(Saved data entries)

⁂

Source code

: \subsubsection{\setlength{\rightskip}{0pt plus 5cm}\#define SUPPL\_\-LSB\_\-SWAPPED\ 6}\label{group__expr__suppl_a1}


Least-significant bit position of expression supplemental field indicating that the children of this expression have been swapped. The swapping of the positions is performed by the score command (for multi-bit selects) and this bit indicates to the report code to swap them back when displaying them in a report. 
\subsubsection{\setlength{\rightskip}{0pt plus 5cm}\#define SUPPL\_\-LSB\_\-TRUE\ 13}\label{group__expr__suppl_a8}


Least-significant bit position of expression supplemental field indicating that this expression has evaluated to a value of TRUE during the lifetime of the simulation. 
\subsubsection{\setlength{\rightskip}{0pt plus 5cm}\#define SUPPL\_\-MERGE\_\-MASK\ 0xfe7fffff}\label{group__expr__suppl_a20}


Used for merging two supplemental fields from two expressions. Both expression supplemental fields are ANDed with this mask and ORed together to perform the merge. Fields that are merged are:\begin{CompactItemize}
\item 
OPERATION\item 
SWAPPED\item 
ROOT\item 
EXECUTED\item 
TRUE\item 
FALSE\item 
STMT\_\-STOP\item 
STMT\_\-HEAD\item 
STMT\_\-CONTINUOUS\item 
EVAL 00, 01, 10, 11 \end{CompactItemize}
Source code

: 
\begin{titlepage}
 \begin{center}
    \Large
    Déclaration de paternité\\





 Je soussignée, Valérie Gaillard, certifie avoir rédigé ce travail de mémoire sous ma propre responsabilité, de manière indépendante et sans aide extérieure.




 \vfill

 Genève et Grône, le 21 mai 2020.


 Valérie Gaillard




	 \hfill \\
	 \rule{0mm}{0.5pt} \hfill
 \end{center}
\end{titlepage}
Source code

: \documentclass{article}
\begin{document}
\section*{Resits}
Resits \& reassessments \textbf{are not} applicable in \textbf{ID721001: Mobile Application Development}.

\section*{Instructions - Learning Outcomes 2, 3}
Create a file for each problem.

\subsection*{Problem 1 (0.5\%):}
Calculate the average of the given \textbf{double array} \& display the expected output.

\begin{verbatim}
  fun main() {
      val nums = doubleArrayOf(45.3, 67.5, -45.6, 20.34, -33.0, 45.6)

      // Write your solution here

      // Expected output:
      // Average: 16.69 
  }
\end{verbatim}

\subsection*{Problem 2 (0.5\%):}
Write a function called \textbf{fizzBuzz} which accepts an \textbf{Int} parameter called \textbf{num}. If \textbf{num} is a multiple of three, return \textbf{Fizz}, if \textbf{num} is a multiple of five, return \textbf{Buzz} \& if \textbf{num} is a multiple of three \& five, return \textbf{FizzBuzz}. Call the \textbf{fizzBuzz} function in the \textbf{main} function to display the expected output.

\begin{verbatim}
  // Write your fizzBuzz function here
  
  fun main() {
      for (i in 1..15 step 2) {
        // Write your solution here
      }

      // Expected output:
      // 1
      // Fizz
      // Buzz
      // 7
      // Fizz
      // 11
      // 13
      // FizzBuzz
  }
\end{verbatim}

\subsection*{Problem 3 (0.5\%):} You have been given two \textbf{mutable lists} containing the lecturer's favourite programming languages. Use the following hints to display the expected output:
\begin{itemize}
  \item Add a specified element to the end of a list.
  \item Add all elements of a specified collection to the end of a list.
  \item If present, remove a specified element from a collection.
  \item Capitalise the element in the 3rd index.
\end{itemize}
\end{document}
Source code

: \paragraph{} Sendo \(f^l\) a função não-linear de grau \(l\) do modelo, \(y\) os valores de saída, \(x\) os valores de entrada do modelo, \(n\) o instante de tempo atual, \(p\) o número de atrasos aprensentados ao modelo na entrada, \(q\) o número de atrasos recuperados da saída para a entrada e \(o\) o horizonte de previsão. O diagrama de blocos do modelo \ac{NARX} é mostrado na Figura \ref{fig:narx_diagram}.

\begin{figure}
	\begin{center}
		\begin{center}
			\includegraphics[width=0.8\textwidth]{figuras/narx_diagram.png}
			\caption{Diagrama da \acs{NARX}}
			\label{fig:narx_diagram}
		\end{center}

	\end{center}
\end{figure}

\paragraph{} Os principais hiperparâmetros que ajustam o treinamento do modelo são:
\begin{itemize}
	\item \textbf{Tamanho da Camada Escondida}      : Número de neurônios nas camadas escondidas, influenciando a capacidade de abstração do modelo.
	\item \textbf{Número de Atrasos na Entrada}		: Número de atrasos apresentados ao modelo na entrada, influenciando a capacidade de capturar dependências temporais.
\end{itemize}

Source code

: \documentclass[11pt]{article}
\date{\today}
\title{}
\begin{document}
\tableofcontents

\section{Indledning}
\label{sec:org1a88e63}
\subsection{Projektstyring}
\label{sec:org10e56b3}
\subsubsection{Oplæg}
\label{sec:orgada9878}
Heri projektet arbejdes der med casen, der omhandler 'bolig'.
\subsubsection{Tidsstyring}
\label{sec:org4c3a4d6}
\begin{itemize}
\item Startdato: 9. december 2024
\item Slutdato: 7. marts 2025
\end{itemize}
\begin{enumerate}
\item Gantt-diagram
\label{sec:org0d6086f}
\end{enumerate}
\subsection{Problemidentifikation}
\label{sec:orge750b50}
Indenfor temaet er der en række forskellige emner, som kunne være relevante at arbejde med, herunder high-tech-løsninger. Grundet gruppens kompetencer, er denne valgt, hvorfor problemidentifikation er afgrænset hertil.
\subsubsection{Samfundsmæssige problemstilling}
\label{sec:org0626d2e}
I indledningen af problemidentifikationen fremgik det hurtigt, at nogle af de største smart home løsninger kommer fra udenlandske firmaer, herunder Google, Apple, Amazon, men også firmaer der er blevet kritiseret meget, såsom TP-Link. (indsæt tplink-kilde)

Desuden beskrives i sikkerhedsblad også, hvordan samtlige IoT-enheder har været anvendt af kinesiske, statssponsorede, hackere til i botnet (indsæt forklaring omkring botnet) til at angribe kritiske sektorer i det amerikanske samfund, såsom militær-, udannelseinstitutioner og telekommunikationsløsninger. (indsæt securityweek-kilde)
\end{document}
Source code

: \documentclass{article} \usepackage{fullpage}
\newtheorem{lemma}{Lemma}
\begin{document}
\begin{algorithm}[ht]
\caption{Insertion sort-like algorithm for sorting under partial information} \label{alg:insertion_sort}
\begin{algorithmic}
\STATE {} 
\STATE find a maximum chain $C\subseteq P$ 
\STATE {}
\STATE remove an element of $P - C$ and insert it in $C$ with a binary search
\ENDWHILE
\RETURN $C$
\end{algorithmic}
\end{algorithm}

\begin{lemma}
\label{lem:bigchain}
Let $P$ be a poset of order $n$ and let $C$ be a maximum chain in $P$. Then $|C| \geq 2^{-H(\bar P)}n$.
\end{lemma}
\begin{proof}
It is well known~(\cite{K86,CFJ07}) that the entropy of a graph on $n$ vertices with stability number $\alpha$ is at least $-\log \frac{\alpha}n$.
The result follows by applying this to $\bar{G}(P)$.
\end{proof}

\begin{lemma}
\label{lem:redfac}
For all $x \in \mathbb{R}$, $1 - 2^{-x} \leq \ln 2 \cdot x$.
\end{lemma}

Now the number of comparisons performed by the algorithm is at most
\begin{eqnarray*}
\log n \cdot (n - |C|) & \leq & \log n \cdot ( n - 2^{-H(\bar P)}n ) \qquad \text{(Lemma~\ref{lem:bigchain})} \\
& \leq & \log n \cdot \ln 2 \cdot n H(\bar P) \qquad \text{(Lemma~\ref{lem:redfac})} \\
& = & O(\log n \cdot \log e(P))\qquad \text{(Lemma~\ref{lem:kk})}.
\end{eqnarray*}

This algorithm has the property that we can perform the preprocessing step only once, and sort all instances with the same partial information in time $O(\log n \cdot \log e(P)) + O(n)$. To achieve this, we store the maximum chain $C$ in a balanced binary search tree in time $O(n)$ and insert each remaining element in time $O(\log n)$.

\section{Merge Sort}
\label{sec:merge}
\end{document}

⁂

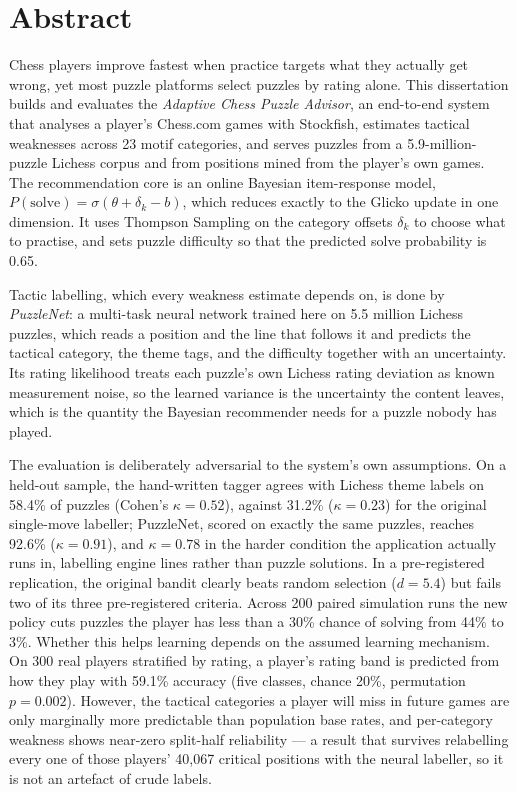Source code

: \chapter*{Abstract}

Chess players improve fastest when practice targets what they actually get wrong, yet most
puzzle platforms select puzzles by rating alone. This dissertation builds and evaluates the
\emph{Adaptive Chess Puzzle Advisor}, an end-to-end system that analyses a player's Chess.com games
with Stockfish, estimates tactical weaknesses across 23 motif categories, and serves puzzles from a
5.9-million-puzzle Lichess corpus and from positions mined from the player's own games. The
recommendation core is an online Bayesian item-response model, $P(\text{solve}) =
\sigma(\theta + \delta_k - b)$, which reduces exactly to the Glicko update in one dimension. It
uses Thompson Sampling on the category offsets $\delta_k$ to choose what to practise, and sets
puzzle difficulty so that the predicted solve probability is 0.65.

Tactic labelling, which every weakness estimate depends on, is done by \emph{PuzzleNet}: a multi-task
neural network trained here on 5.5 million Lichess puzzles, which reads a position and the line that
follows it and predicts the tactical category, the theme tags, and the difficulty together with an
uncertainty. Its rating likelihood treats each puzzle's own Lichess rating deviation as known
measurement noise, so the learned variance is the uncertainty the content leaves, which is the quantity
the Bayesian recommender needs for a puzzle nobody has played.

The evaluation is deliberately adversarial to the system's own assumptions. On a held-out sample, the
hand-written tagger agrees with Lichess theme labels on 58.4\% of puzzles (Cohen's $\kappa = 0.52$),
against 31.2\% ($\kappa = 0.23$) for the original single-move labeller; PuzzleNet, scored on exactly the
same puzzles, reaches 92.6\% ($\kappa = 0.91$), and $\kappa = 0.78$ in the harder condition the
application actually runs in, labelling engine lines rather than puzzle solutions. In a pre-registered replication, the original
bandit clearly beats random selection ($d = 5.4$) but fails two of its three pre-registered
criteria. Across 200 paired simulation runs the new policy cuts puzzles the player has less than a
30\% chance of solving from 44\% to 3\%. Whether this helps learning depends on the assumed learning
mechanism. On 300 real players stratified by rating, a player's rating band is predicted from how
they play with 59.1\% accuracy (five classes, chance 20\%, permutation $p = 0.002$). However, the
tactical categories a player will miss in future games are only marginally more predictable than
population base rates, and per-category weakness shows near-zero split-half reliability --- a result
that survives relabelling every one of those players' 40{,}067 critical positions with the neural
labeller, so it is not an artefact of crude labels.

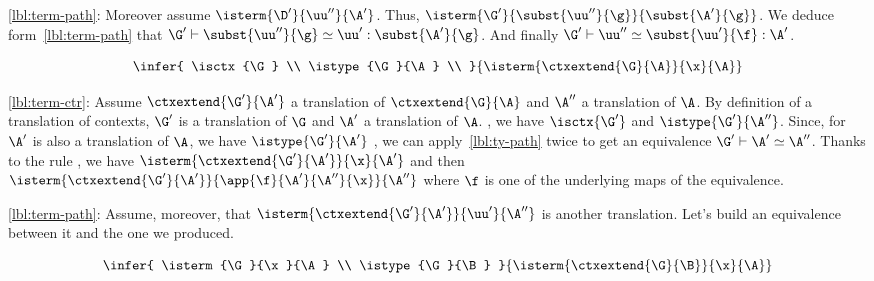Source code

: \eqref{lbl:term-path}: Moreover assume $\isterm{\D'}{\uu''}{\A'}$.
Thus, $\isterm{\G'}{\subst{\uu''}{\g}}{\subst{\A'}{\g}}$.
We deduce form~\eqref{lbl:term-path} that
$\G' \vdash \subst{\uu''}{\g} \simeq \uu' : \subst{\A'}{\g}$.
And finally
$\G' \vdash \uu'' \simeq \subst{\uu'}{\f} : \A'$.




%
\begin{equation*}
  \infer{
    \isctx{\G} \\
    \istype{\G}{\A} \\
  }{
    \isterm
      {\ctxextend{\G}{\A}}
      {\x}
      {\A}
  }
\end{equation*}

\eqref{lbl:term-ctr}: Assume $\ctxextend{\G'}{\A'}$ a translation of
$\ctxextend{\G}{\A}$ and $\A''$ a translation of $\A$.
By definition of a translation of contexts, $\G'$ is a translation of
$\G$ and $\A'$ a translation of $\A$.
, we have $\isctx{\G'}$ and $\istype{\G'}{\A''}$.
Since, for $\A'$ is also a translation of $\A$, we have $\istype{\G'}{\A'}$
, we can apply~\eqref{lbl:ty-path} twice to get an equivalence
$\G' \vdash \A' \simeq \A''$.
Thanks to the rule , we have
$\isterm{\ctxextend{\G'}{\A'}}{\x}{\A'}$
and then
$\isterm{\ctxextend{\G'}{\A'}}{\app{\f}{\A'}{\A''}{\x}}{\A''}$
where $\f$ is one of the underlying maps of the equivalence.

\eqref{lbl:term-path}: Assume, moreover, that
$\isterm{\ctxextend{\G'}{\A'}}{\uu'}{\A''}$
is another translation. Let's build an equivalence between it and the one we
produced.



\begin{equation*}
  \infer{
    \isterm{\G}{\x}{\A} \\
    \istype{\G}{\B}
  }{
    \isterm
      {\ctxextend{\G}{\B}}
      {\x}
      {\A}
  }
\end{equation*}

⁂

Reply with one number only: the count of lines in the entries that contain "runs".

ANSWER SECTION: 2